TRIBUNNEWS.COM, JAKARTA - Sikap pemerintah terhadap organisasi masyarakat (ormas) Hizbut Tahrir Indonesia (HTI) dengan ormas lain yang dianggap radikal diakui memang berbeda menurut anggota Dewan Pengarah Unit Kerja Presiden Pembinaan Ideologi Pancasila (UKP-PIP), Mahfud MD.
Dalam diskusi di kantor Kementerian Komunikasi dan Informatika (Kominfo), Jakarta Pusat, Senin (21/8/2017), Mahfud menyebut HTI tidak bisa disamakan dengan ormas-ormas lain yang suka main hakim sendiri hingga melakukan aksi polisionil seperti 'sweeping.'
Oleh karena itu penanganannya berbeda.
"(HTI) Tidak melakukan sweeping, tidak punya tindakan fisik. Tapi punya gagasan mengganti dasar negara, dengan cara-cara yang sistematif, bertahap," ujar Mahfud.
HTI dicabut keabsahannya oleh pemerintah karena mengusung gagasan khilafah atau sistem kepemimpinan Islam.
Baca: Sempat Viral, Benarkah Kepala Dinas Pendidikan di Madiun Simpatisan HTI? Ini Penjelasannya
Ia dibubarkan melalui Peraturan Pemerintah Pengganti Undang-Undang (Perppu) nomor 2 tahun 2017, atas Undang-Undang (UU) nomor 17 tahun 2013 tentang ormas.
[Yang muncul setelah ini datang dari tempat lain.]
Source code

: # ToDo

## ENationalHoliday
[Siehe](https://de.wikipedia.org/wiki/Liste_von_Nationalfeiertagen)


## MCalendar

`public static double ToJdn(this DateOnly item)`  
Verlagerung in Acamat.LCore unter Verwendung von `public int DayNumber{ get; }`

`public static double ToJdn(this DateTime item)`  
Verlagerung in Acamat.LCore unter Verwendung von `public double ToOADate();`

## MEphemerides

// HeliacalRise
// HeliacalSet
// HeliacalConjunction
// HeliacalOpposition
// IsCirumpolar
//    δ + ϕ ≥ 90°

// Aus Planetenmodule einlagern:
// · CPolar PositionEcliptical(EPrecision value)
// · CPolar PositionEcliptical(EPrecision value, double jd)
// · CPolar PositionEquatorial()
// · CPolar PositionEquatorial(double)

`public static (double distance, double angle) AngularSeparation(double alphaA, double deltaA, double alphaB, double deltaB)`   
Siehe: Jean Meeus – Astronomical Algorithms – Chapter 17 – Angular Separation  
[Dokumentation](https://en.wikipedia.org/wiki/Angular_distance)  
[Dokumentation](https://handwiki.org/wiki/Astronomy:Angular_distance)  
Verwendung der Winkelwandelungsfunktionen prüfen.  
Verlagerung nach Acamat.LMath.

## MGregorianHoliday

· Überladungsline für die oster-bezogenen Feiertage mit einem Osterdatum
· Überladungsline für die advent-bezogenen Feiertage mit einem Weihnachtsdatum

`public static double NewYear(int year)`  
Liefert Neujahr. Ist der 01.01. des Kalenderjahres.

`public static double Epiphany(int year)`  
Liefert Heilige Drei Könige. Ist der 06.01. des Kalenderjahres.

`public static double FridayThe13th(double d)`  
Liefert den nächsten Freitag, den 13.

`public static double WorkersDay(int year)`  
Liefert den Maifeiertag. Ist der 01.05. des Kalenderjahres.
Melalui perppu nomor 2 tahun 2017, pemerintah memangkas mekanisme pembubaran ormas yang sebelumnya diatur di UU ormas.
Dengan perppu tersebut, kini pemerintah melalui kementerian terkait bisa mencabut kebasahan ormas, tanpa mekanisme pengadilan.
Sebelumnya pemerintah mengeluarkan UU ormas untuk mengantisipasi ormas-ormas yang melakukan aksi-aksi polisionil seperti sweeping
Dengan UU ormas, aparat pemerintah bisa menindak ormas, dengan sebelumnya mengeluarkan surat peringatan.
Namun terhadap aksi untuk mengganti dasar negara, cara yang sama tidak bisa diterapkan menurut Mahfud.
"Kalau sifatnya (kejahatan) ideologis, misalnya mengganti ideologi negara, melanggar konstitusi, tidak bisa peringatan satu, peringatan dua peringatan tiga," katanya.